Unicode support in Hugs - alpha-patch available
Hi, Anyone interested in Unicode support in Hugs (what it lacks so far) please check out this URL: http://www.golubovsky.org/software/hugs-patch/article.html I have written a patch for the November 2002 release of Hugs that enables internal handling of Unicode characters by Hugs. The URL above points to the article I wrote to explain the details. The article also contains links to download the patch itself and the demonstration/testing program. Any feedback is welcome. I am especially interested to hear from the core developers of Hugs whether they are intersted to incorporate these changes into the current CVS version and into future releases. PS Hopefully this livens up the traffic on the list - for several months there have been too few messages. -- Dmitry M. Golubovsky South Lyon, MI
Hi Dimitry, | Anyone interested in Unicode support in Hugs (what it lacks so far) | please check out this URL: | | http://www.golubovsky.org/software/hugs-patch/article.html Thanks for posting this. I notice from your comments that you were trying to figure out how Hugs works from the C code alone. For many purposes, you and others trying to do similar things might find that the report I wrote about the implementation of Gofer (from which Hugs was derived) still contains many relevant tidbits of information that might make some things easier to understand. You can find it online at: http://www.cse.ogi.edu/~mpj/pubs/goferimp.html You might also find it interesting for its historical perspective. For example, it might explain some of the design decisions that made sense back then but seem harder to justify today (such as the lack of support for Unicode, which barely existed back then ...) All the best, Mark
On Sun, Aug 17, 2003 at 11:35:31PM -0400, Dimitry Golubovsky wrote:
Anyone interested in Unicode support in Hugs (what it lacks so far) please check out this URL:
http://www.golubovsky.org/software/hugs-patch/article.html
I have written a patch for the November 2002 release of Hugs that enables internal handling of Unicode characters by Hugs. The URL above points to the article I wrote to explain the details. The article also contains links to download the patch itself and the demonstration/testing program.

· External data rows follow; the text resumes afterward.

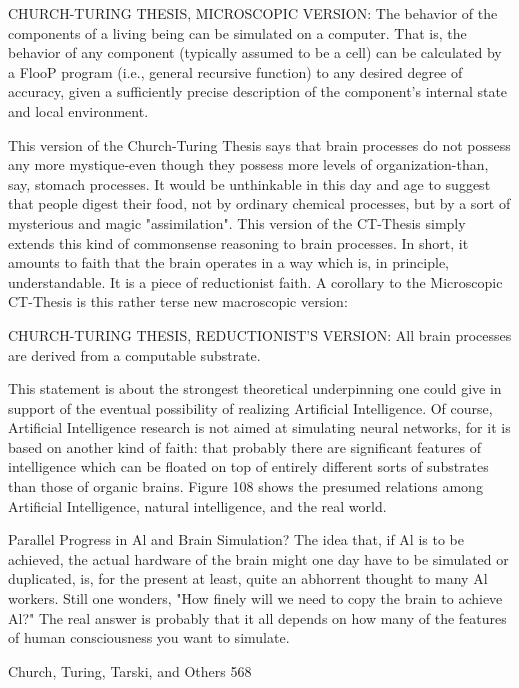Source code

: {   CHURCH-TURING THESIS, MICROSCOPIC VERSION: The behavior of the
     components of a living being can be simulated on a computer. That is, the
     behavior of any component (typically assumed to be a cell) can be calculated by
     a FlooP program (i.e., general recursive function) to any desired degree of
     accuracy, given a sufficiently precise description of the component's internal
     state and local environment.

This version of the Church-Turing Thesis says that brain processes do not possess any
more mystique-even though they possess more levels of organization-than, say, stomach
processes. It would be unthinkable in this day and age to suggest that people digest their
food, not by ordinary chemical processes, but by a sort of mysterious and magic
"assimilation". This version of the CT-Thesis simply extends this kind of commonsense
reasoning to brain processes. In short, it amounts to faith that the brain operates in a way
which is, in principle, understandable. It is a piece of reductionist faith.
       A corollary to the Microscopic CT-Thesis is this rather terse new macroscopic
version:

CHURCH-TURING THESIS, REDUCTIONIST'S VERSION: All brain processes are
  derived from a computable substrate.

This statement is about the strongest theoretical underpinning one could give in support
of the eventual possibility of realizing Artificial Intelligence.
        Of course, Artificial Intelligence research is not aimed at simulating neural
networks, for it is based on another kind of faith: that probably there are significant
features of intelligence which can be floated on top of entirely different sorts of substrates
than those of organic brains. Figure 108 shows the presumed relations among Artificial
Intelligence, natural intelligence, and the real world.

                 Parallel Progress in Al and Brain Simulation?
The idea that, if Al is to be achieved, the actual hardware of the brain might one day have
to be simulated or duplicated, is, for the present at least, quite an abhorrent thought to
many Al workers. Still one wonders, "How finely will we need to copy the brain to
achieve Al?" The real answer is probably that it all depends on how many of the features
of human consciousness you want to simulate.




Church, Turing, Tarski, and Others                                                        568

}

As a general comment: your patch converts the Unicode Database into an internal table in Hugs for use by primitives. An alternative approach is used by a recent addition of Unicode support to GHC: use the native wide character functions iswupper(), towupper(), etc where these are available. The current CVS version of Hugs also includes an optimization of the whatis() code, which may clash with your changes. However the speed gains from that change are modest -- increased functionality may be more important.
[The] number of distinct characters defined by the Unicode Database (UnicodeData.txt available from www.unicode.org is 15100 for the most recent version (4.0) with Unicode character values ranging from 0x0000 to 0x10FFFD. So, position of a character in the Unicode character table may be used by Hugs as internal character code.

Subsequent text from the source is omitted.